PROVIDED MATERIAL Block Start

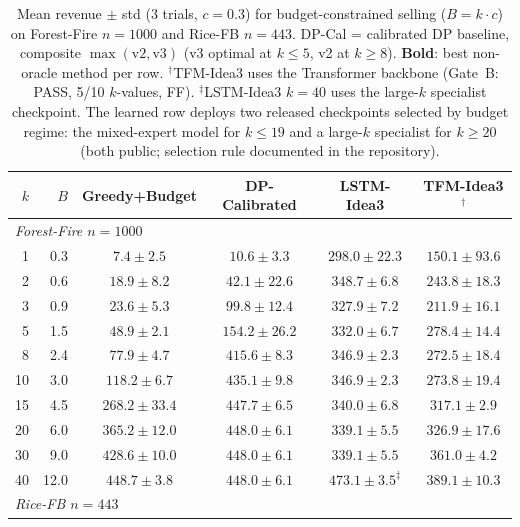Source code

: \begin{table}[t]
\centering
\caption{%
  Mean revenue $\pm$ std (3 trials, $c=0.3$) for budget-constrained selling
  ($B = k \cdot c$) on Forest-Fire $n{=}1000$ and Rice-FB $n{=}443$.
  DP-Cal = calibrated DP baseline, composite $\max(\text{v2},\text{v3})$
  (v3 optimal at $k\!\le\!5$, v2 at $k\!\ge\!8$).
  \textbf{Bold}: best non-oracle method per row.
  $^\dagger$TFM-Idea3 uses the Transformer backbone (Gate~B: PASS, 5/10 $k$-values, FF).
  $^\ddagger$LSTM-Idea3 $k{=}40$ uses the large-$k$ specialist checkpoint.
  The learned row deploys two released checkpoints selected by budget regime:
  the mixed-expert model for $k{\le}19$ and a large-$k$ specialist for $k{\ge}20$
  (both public; selection rule documented in the repository).
}
\label{tab:idea3}
\setlength{\tabcolsep}{4pt}
\begin{tabular}{r r cccc}
\toprule
$k$ & $B$ & Greedy+Budget & DP-Calibrated & LSTM-Idea3 & TFM-Idea3$^\dagger$ \\
\midrule
\multicolumn{6}{l}{\textit{Forest-Fire $n=1000$}} \\
\midrule
 1 &  0.3 & $  7.4 \pm  2.5$ & $  10.6 \pm  3.3$ & $\mathbf{298.0 \pm 22.3}$ & $ 150.1 \pm 93.6$ \\
 2 &  0.6 & $ 18.9 \pm  8.2$ & $  42.1 \pm 22.6$ & $\mathbf{348.7 \pm  6.8}$ & $ 243.8 \pm 18.3$ \\
 3 &  0.9 & $ 23.6 \pm  5.3$ & $  99.8 \pm 12.4$ & $\mathbf{327.9 \pm  7.2}$ & $ 211.9 \pm 16.1$ \\
 5 &  1.5 & $ 48.9 \pm  2.1$ & $ 154.2 \pm 26.2$ & $\mathbf{332.0 \pm  6.7}$ & $ 278.4 \pm 14.4$ \\
 8 &  2.4 & $ 77.9 \pm  4.7$ & $ 415.6 \pm  8.3$ & $\mathbf{346.9 \pm  2.3}$ & $ 272.5 \pm 18.4$ \\
10 &  3.0 & $118.2 \pm  6.7$ & $\mathbf{435.1 \pm  9.8}$ & $ 346.9 \pm  2.3$ & $ 273.8 \pm 19.4$ \\
15 &  4.5 & $268.2 \pm 33.4$ & $\mathbf{447.7 \pm  6.5}$ & $ 340.0 \pm  6.8$ & $ 317.1 \pm  2.9$ \\
20 &  6.0 & $365.2 \pm 12.0$ & $\mathbf{448.0 \pm  6.1}$ & $ 339.1 \pm  5.5$ & $ 326.9 \pm 17.6$ \\
30 &  9.0 & $428.6 \pm 10.0$ & $\mathbf{448.0 \pm  6.1}$ & $ 339.1 \pm  5.5$ & $ 361.0 \pm  4.2$ \\
40 & 12.0 & $448.7 \pm  3.8$ & $448.0 \pm  6.1$ & $\mathbf{473.1 \pm  3.5}^{\ddagger}$ & $ 389.1 \pm 10.3$ \\
\midrule
\multicolumn{6}{l}{\textit{Rice-FB $n=443$}} \\

\end{tabular}
\end{table}
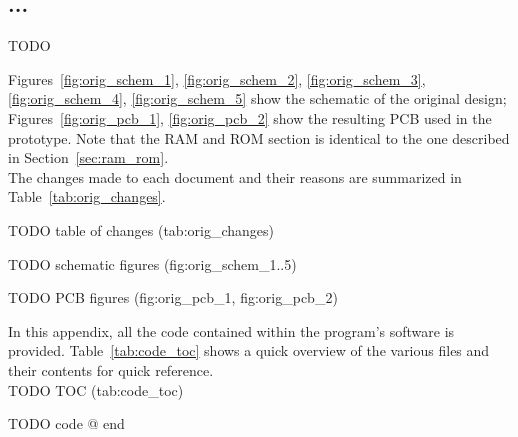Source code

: \documentclass{scrartcl}
\begin{document}
	\subsection{...}
	TODO


	Figures~\ref{fig:orig_schem_1}, \ref{fig:orig_schem_2}, \ref{fig:orig_schem_3}, \ref{fig:orig_schem_4}, \ref{fig:orig_schem_5} show the schematic of the original design; Figures~\ref{fig:orig_pcb_1}, \ref{fig:orig_pcb_2} show the resulting PCB used in the prototype. Note that the RAM and ROM section is identical to the one described in Section~\ref{sec:ram_rom}. \\
	The changes made to each document and their reasons are summarized in Table~\ref{tab:orig_changes}.

	TODO table of changes (tab:orig_changes)

	TODO schematic figures (fig:orig_schem_1..5)

	TODO PCB figures (fig:orig_pcb_1, fig:orig_pcb_2)

	In this appendix, all the code contained within the program's software is provided. Table~\ref{tab:code_toc} shows a quick overview of the various files and their contents for quick reference.\\

	TODO TOC (tab:code_toc)

	TODO code @ end
	
	
\end{document}
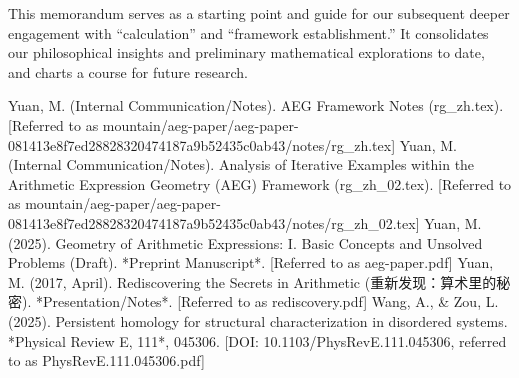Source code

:\documentclass[12pt]{article}
\begin{document}
This memorandum serves as a starting point and guide for our subsequent deeper engagement with ``calculation'' and ``framework establishment.'' It consolidates our philosophical insights and preliminary mathematical explorations to date, and charts a course for future research.

\begin{thebibliography}{9}
     Yuan, M. (Internal Communication/Notes). AEG Framework Notes (rg\_zh.tex). [Referred to as mountain/aeg-paper/aeg-paper-081413e8f7ed28828320474187a9b52435c0ab43/notes/rg\_zh.tex]
     Yuan, M. (Internal Communication/Notes). Analysis of Iterative Examples within the Arithmetic Expression Geometry (AEG) Framework (rg\_zh\_02.tex). [Referred to as mountain/aeg-paper/aeg-paper-081413e8f7ed28828320474187a9b52435c0ab43/notes/rg\_zh\_02.tex]
     Yuan, M. (2025). Geometry of Arithmetic Expressions: I. Basic Concepts and Unsolved Problems (Draft). *Preprint Manuscript*. [Referred to as aeg-paper.pdf]
     Yuan, M. (2017, April). Rediscovering the Secrets in Arithmetic (重新发现：算术里的秘密). *Presentation/Notes*. [Referred to as rediscovery.pdf]
     Wang, A., \& Zou, L. (2025). Persistent homology for structural characterization in disordered systems. *Physical Review E, 111*, 045306. [DOI: 10.1103/PhysRevE.111.045306, referred to as PhysRevE.111.045306.pdf]
\end{thebibliography}
\end{document}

PROVIDED MATERIAL Block End

**AIM OF THE TASK**. Retype, exactly and with no pictures, everything above from the line with "243.8 \pm 18.3$ \\" down to the line with "TODO PCB figures", both included.

**FINISHED EXERCISE**.
 2 &  0.6 & $ 18.9 \pm  8.2$ & $  42.1 \pm 22.6$ & $\mathbf{348.7 \pm  6.8}$ & $ 243.8 \pm 18.3$ \\
 3 &  0.9 & $ 23.6 \pm  5.3$ & $  99.8 \pm 12.4$ & $\mathbf{327.9 \pm  7.2}$ & $ 211.9 \pm 16.1$ \\
 5 &  1.5 & $ 48.9 \pm  2.1$ & $ 154.2 \pm 26.2$ & $\mathbf{332.0 \pm  6.7}$ & $ 278.4 \pm 14.4$ \\
 8 &  2.4 & $ 77.9 \pm  4.7$ & $ 415.6 \pm  8.3$ & $\mathbf{346.9 \pm  2.3}$ & $ 272.5 \pm 18.4$ \\
10 &  3.0 & $118.2 \pm  6.7$ & $\mathbf{435.1 \pm  9.8}$ & $ 346.9 \pm  2.3$ & $ 273.8 \pm 19.4$ \\
15 &  4.5 & $268.2 \pm 33.4$ & $\mathbf{447.7 \pm  6.5}$ & $ 340.0 \pm  6.8$ & $ 317.1 \pm  2.9$ \\
20 &  6.0 & $365.2 \pm 12.0$ & $\mathbf{448.0 \pm  6.1}$ & $ 339.1 \pm  5.5$ & $ 326.9 \pm 17.6$ \\
30 &  9.0 & $428.6 \pm 10.0$ & $\mathbf{448.0 \pm  6.1}$ & $ 339.1 \pm  5.5$ & $ 361.0 \pm  4.2$ \\
40 & 12.0 & $448.7 \pm  3.8$ & $448.0 \pm  6.1$ & $\mathbf{473.1 \pm  3.5}^{\ddagger}$ & $ 389.1 \pm 10.3$ \\
\midrule
\multicolumn{6}{l}{\textit{Rice-FB $n=443$}} \\

\end{tabular}
\end{table}
Source code

: \documentclass{scrartcl}
\begin{document}
	\subsection{...}
	TODO


	Figures~\ref{fig:orig_schem_1}, \ref{fig:orig_schem_2}, \ref{fig:orig_schem_3}, \ref{fig:orig_schem_4}, \ref{fig:orig_schem_5} show the schematic of the original design; Figures~\ref{fig:orig_pcb_1}, \ref{fig:orig_pcb_2} show the resulting PCB used in the prototype. Note that the RAM and ROM section is identical to the one described in Section~\ref{sec:ram_rom}. \\
	The changes made to each document and their reasons are summarized in Table~\ref{tab:orig_changes}.

	TODO table of changes (tab:orig_changes)

	TODO schematic figures (fig:orig_schem_1..5)

	TODO PCB figures (fig:orig_pcb_1, fig:orig_pcb_2)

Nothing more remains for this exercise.